Saved data entries
- Opening Delimiter -

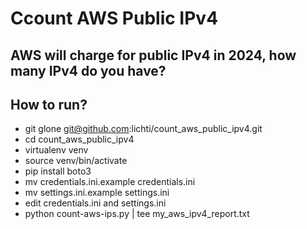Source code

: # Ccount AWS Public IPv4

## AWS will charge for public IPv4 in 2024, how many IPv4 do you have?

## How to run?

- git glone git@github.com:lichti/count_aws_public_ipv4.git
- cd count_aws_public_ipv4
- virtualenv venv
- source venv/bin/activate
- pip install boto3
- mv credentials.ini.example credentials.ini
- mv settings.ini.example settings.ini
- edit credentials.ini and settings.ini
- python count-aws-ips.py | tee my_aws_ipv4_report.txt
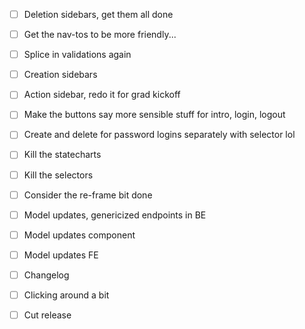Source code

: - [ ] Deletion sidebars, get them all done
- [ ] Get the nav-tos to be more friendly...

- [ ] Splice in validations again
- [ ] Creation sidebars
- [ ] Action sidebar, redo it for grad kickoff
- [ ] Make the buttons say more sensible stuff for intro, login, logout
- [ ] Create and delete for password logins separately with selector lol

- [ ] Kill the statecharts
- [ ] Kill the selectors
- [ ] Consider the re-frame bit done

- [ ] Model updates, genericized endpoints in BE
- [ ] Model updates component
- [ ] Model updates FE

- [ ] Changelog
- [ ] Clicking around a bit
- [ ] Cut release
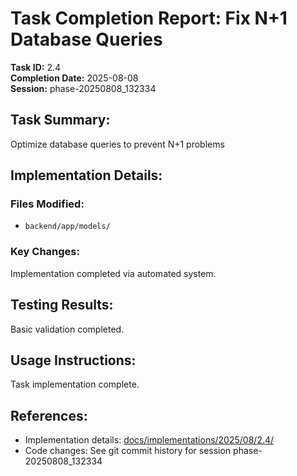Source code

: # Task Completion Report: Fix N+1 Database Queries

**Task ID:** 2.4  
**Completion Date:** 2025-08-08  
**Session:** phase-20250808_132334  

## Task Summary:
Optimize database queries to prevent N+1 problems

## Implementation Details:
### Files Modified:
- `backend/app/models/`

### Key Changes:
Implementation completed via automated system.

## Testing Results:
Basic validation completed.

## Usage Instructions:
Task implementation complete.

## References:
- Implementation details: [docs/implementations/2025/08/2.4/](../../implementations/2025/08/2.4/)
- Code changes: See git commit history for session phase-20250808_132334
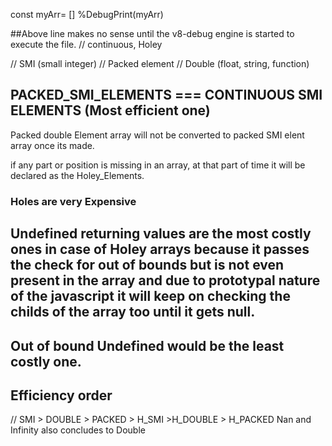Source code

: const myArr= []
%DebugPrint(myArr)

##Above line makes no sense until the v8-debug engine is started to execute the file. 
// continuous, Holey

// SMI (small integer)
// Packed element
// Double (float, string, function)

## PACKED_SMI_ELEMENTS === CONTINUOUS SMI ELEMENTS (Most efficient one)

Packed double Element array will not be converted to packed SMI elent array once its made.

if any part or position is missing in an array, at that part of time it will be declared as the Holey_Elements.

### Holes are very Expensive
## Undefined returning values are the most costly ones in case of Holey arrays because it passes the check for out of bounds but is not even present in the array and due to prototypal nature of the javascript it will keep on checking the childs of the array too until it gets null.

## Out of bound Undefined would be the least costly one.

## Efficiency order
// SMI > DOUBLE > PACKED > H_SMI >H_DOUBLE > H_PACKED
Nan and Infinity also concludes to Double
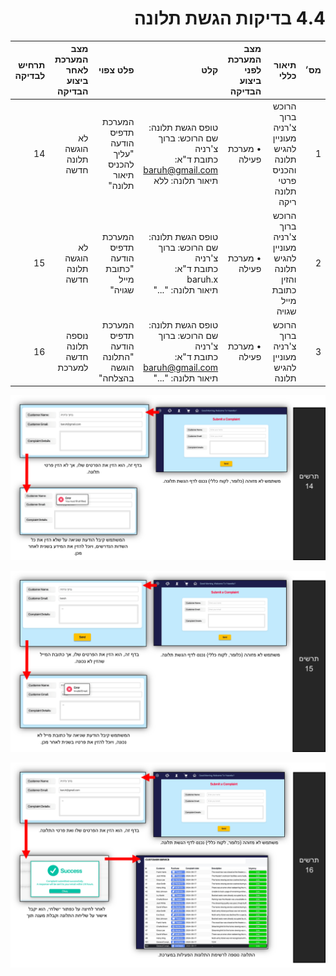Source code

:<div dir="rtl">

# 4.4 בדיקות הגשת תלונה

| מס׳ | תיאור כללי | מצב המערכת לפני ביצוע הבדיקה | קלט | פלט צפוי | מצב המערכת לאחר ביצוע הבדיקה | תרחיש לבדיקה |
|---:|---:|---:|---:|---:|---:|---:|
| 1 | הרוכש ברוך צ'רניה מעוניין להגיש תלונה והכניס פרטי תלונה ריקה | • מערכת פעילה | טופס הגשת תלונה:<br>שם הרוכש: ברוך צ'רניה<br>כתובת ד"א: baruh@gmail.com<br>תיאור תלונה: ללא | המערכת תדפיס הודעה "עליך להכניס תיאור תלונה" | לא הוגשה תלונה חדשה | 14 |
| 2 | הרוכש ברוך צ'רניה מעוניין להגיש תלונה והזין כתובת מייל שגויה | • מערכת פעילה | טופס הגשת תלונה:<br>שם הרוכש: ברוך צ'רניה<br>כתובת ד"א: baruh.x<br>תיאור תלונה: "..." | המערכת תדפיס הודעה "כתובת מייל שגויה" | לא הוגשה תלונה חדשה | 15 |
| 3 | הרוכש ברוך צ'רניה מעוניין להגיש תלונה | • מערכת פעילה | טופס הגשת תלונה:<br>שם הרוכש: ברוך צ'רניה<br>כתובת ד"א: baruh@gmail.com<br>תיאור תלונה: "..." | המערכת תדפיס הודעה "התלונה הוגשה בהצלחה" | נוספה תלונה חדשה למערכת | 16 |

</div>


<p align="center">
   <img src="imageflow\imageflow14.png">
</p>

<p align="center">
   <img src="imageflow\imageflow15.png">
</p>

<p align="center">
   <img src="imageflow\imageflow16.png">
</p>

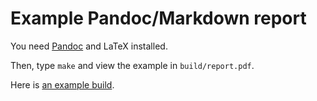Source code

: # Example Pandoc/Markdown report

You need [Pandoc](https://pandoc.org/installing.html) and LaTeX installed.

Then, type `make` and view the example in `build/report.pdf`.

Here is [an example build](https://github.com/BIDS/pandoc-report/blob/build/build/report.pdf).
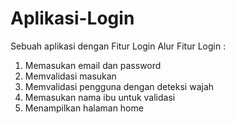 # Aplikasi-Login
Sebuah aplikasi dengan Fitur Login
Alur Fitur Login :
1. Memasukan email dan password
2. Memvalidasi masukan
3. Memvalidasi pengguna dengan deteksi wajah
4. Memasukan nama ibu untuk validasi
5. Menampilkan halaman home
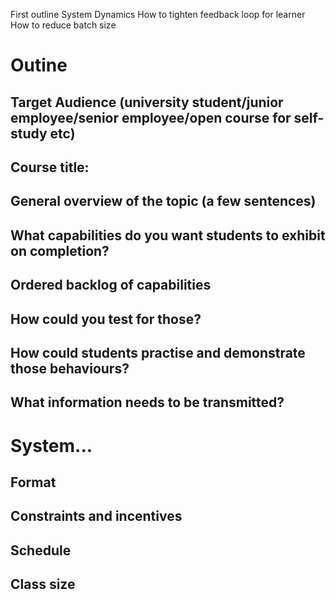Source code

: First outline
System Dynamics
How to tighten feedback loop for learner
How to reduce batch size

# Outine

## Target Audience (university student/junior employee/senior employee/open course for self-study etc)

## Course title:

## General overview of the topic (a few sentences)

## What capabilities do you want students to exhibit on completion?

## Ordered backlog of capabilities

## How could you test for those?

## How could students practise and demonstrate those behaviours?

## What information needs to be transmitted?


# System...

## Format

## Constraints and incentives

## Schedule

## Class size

- Closing Delimiter -

-- TASK DETAILS --
Every line in the data that holds the string "done" should be returned.

-- TASK RESULT --
: - [ ] Deletion sidebars, get them all done
- [ ] Consider the re-frame bit done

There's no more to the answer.